• [EXERCISE DIRECTIONS]: State how many lines in the listing below include the word "tasks". Give nothing but the number.

• [DATA FOR PROCESSING]:

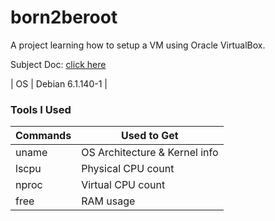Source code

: # born2beroot
A project learning how to setup a VM using Oracle VirtualBox.

Subject Doc: [click here](en.subject.pdf "Born2beRoot PDF")

| OS | Debian 6.1.140-1 |

### Tools I Used
| Commands | Used to Get                   |
| -------- | ----------------------------- |
| uname    | OS Architecture & Kernel info |
| lscpu    | Physical CPU count            |
| nproc    | Virtual CPU count             |
| free     | RAM usage                     |
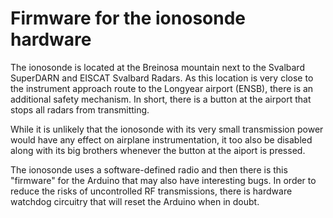 # Firmware for the ionosonde hardware

The ionosonde is located at the Breinosa mountain next to the Svalbard SuperDARN and EISCAT Svalbard Radars. As this location is very close to the instrument approach route to the Longyear airport (ENSB), there is an additional safety mechanism. In short, there is a button at the airport that stops all radars from transmitting.

While it is unlikely that the ionosonde with its very small transmission power would have any effect on airplane instrumentation, it too also be disabled along with its big brothers whenever the button at the aiport is pressed.

The ionosonde uses a software-defined radio and then there is this "firmware" for the Arduino that may also have interesting bugs. In order to reduce the risks of uncontrolled RF transmissions, there is hardware watchdog circuitry that will reset the Arduino when in doubt.
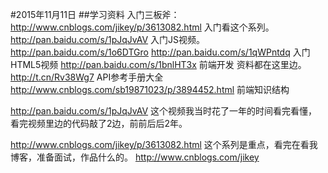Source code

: #2015年11月11日
##学习资料
入门三板斧：
http://www.cnblogs.com/jikey/p/3613082.html
入门看这个系列。
http://pan.baidu.com/s/1pJqJvAV
入门JS视频。
http://pan.baidu.com/s/1o6DTGro
http://pan.baidu.com/s/1qWPntdq
入门HTML5视频
http://pan.baidu.com/s/1bnlHT3x
前端开发 资料都在这里边。
http://t.cn/Rv38Wg7
API参考手册大全
http://www.cnblogs.com/sb19871023/p/3894452.html
前端知识结构

http://pan.baidu.com/s/1pJqJvAV
这个视频我当时花了一年的时间看完看懂，看完视频里边的代码敲了2边，前前后后2年。

http://www.cnblogs.com/jikey/p/3613082.html
这个系列是重点，看完在看我博客，准备面试，作品什么的。
http://www.cnblogs.com/jikey


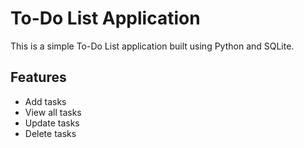 # To-Do List Application

This is a simple To-Do List application built using Python and SQLite.

## Features
- Add tasks
- View all tasks
- Update tasks
- Delete tasks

• [SOLUTION TO THIS PROBLEM]: 4